Tuesday, January 3, 2006

Santa, Science and the Holidays


My favorite "season" comes to an end today with the dismantling and storage for another year of our outside Christmas decorations. For us the season begins back in October, with Halloween -- not my favorite holiday but a fav of my wife and daughter who, at 12, is developing new takes on, well, just about everything (more on this later).

Our spirits begin lifting in earnest as October begins, as we anticipate the next three lighthearted months. After halloween passes, and everyone is officially sick of whatever remains of "our" candy, we stay on an upwardly spiralling emotional trajectory through Thanksgiving, no matter how we choose to celebrate it, which is followed a week later by my daughter's birthday, and then Christmas.

By New Year's (a sort of phoney holiday, I have decided, although not quite as bogus as Groundhog Day) I am not so much weary from all the work that has been associated with holidays as I am irrationally apprehensive about what is to come, or just let down that it will be three quarters of a year before the fun begins again.

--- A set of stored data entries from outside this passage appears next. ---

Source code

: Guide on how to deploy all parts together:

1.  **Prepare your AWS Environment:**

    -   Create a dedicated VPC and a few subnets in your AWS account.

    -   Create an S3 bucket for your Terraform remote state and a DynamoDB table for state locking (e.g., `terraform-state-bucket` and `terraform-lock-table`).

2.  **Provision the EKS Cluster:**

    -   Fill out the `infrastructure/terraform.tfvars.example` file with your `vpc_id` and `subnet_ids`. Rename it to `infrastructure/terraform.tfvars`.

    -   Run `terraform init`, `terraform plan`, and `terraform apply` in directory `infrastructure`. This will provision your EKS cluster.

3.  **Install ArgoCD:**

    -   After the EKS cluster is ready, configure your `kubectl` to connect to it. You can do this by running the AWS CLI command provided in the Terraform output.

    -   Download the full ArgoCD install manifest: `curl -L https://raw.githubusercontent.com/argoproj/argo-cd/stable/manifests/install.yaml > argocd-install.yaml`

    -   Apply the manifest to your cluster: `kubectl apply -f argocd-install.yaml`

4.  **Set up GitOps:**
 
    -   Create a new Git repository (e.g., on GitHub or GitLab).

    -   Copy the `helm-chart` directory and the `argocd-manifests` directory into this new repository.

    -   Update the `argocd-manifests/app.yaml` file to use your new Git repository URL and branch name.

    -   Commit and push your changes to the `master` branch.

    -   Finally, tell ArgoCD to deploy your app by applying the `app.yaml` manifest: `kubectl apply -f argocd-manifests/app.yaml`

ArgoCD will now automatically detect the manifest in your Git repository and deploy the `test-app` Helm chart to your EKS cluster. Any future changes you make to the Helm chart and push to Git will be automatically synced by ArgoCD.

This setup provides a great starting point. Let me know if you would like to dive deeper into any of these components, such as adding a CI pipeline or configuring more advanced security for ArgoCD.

And now the next few seasons will be transitional, I think, since my daughter is far from the wide-eyed believer of all manner of things that she was, for far too short a time, only yesterday. She tried to find a middle ground for Halloween, at first declaring that she would not wear a costume — but would go out and collect candy, studiously not describing this activity as "trick or treating." She then blinked, I think after gaining consensus with her two best friends, and the three set out in disguise (Audrey as Gogo Yubari from "Kill Bill Volume I") with dads in tow, but at a respectful distance.

For these next few years, the better to establish her credentials as a adult, Audrey will cease to believe in Santa, returning to the fold after only a few soulless years, I hope, as I did after my skeptical, uncomfortable and often angry teens.

Nancy and I have already outed ourselves as the handmaidens of the Easter Bunny, a fiction Audrey discovered was not entirely as we had described when I forgot to lock a door and she saw several dozen plastic eggs and bags of candy on our bed a few years ago. She herself scientifically proved the non-existence of the tooth fairy a couple of years ago by intentionally not telling us that she had lost a tooth before putting it, in secret, under her pillow and discovering the next morning -- Eureka! -- that nothing had been exchanged for it as she slept. Quod est demonstratum: The tooth fairy depends on parental notification.

But santa, like god, is another matter, beyond the reach of science. While I count myself as a defender of this faith I will not be evangelical: Not just because that isn't my style but because I don't have to be.

Audrey will see the truth of the matter for herself when the time comes, or she will not. That is the way of the world.